"""
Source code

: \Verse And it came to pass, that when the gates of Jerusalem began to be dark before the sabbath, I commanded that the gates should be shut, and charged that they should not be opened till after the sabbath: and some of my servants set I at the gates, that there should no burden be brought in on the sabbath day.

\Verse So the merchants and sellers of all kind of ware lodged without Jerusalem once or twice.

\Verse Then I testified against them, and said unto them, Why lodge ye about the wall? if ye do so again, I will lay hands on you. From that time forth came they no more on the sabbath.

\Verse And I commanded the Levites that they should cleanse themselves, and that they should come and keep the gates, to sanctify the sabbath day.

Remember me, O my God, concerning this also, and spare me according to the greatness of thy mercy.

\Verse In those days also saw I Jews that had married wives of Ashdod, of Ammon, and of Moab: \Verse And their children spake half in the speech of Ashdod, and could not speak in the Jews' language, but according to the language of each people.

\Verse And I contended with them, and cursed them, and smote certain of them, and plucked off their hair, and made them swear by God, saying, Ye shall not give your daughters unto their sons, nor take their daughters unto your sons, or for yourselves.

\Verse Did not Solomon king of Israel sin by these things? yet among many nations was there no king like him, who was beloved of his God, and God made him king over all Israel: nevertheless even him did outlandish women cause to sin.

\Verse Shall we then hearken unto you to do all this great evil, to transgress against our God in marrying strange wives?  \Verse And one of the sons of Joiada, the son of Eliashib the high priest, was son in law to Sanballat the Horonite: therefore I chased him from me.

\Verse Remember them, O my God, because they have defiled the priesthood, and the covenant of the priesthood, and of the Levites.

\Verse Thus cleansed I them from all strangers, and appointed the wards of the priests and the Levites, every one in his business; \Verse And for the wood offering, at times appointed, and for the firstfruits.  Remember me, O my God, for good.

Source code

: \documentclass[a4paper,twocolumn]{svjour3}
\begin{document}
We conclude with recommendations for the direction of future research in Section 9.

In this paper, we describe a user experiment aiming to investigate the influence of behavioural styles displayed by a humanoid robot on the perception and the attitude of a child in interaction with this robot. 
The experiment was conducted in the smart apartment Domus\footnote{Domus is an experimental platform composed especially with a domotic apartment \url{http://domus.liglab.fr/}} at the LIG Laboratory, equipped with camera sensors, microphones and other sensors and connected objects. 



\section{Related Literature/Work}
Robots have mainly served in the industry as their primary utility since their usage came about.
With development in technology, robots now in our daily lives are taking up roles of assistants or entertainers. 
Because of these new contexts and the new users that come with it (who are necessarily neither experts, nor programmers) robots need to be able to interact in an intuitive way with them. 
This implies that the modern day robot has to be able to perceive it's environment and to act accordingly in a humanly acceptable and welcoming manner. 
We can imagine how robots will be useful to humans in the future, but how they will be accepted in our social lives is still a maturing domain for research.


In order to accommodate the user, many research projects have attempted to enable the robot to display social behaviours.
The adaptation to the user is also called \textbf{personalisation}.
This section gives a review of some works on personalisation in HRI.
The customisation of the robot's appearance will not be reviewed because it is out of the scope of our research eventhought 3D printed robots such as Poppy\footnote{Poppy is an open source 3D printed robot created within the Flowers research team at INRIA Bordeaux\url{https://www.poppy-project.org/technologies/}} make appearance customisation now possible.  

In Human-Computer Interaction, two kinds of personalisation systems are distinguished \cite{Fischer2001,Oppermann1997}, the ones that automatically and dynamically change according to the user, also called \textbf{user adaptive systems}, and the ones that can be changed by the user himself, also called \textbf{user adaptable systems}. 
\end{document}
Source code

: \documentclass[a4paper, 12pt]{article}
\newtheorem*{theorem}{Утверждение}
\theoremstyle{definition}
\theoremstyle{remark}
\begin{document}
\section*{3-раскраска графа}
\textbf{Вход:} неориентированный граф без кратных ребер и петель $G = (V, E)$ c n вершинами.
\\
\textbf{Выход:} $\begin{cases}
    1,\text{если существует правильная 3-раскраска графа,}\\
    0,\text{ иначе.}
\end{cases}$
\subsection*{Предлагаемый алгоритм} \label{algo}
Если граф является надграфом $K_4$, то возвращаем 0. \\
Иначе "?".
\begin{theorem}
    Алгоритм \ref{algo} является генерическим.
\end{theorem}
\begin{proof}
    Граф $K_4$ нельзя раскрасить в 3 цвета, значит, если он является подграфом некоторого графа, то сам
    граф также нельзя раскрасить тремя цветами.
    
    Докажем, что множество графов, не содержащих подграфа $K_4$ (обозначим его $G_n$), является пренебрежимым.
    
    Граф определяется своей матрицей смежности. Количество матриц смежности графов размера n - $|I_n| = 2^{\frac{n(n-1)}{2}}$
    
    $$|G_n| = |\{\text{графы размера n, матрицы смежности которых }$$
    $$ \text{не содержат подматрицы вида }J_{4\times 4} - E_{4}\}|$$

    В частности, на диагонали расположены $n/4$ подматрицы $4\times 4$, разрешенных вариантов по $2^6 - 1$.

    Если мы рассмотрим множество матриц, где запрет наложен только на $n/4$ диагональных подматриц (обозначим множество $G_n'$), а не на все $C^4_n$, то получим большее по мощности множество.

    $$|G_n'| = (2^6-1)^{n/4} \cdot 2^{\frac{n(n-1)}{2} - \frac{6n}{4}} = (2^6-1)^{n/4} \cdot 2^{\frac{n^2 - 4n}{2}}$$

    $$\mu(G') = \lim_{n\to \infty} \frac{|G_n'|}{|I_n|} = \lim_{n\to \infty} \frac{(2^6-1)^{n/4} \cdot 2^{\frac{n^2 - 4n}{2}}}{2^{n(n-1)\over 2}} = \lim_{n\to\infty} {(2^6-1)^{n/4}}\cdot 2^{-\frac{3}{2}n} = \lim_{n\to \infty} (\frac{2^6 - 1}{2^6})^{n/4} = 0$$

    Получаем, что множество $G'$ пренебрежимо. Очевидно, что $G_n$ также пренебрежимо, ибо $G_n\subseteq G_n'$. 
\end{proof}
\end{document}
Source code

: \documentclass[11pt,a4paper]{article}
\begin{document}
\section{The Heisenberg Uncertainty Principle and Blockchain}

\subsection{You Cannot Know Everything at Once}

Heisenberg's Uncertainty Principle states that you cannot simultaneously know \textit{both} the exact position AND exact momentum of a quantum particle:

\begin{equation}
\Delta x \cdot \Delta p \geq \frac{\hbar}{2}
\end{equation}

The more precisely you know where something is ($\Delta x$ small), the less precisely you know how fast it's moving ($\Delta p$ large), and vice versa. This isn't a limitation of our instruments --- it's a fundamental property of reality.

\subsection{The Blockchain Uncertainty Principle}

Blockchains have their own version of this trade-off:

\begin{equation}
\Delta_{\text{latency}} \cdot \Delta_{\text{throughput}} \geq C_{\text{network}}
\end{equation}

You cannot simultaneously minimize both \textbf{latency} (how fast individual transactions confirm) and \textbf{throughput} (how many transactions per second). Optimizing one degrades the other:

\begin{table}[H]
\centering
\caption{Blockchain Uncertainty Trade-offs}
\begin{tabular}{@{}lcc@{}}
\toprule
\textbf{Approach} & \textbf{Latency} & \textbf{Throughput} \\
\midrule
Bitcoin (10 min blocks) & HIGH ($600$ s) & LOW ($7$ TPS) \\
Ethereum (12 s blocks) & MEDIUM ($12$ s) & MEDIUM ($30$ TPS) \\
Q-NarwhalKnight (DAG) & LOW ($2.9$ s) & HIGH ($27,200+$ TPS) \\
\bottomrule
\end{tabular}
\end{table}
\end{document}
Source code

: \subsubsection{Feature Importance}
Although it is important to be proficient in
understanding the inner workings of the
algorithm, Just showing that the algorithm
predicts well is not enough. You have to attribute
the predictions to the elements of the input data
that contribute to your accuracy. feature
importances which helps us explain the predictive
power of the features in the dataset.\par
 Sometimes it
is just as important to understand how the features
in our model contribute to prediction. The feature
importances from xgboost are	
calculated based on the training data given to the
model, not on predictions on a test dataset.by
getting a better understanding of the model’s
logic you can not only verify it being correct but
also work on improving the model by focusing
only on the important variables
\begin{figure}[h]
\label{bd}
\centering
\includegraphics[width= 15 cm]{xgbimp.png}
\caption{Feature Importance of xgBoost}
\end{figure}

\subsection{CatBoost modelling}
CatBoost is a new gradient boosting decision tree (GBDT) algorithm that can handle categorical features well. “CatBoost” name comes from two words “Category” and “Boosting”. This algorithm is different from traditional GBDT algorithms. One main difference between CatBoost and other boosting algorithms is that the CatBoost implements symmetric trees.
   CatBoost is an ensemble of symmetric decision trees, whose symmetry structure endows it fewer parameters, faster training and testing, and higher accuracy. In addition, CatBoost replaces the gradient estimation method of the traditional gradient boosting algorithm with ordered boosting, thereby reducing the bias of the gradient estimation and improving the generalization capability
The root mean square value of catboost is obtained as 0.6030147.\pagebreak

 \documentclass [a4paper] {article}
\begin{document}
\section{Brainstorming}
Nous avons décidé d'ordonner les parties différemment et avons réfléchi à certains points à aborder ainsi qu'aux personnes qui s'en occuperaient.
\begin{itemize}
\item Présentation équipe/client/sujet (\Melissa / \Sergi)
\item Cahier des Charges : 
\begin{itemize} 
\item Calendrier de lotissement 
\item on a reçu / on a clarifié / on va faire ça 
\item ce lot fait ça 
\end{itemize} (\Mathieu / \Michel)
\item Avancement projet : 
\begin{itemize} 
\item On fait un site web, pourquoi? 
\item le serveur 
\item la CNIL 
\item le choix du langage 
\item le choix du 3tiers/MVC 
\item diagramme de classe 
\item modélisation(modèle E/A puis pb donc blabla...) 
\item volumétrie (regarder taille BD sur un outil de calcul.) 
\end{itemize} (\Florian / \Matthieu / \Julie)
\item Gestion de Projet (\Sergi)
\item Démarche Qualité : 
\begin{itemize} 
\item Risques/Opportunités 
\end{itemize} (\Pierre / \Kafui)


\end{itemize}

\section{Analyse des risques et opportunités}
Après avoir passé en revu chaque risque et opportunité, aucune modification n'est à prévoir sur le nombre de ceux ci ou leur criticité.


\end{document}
"""
Check each line of the data for "frac". Copy the lines where it turns up.

◆ **OUTPUT OF THE EXERCISE**:
    Граф определяется своей матрицей смежности. Количество матриц смежности графов размера n - $|I_n| = 2^{\frac{n(n-1)}{2}}$
    $$|G_n'| = (2^6-1)^{n/4} \cdot 2^{\frac{n(n-1)}{2} - \frac{6n}{4}} = (2^6-1)^{n/4} \cdot 2^{\frac{n^2 - 4n}{2}}$$
    $$\mu(G') = \lim_{n\to \infty} \frac{|G_n'|}{|I_n|} = \lim_{n\to \infty} \frac{(2^6-1)^{n/4} \cdot 2^{\frac{n^2 - 4n}{2}}}{2^{n(n-1)\over 2}} = \lim_{n\to\infty} {(2^6-1)^{n/4}}\cdot 2^{-\frac{3}{2}n} = \lim_{n\to \infty} (\frac{2^6 - 1}{2^6})^{n/4} = 0$$
\Delta x \cdot \Delta p \geq \frac{\hbar}{2}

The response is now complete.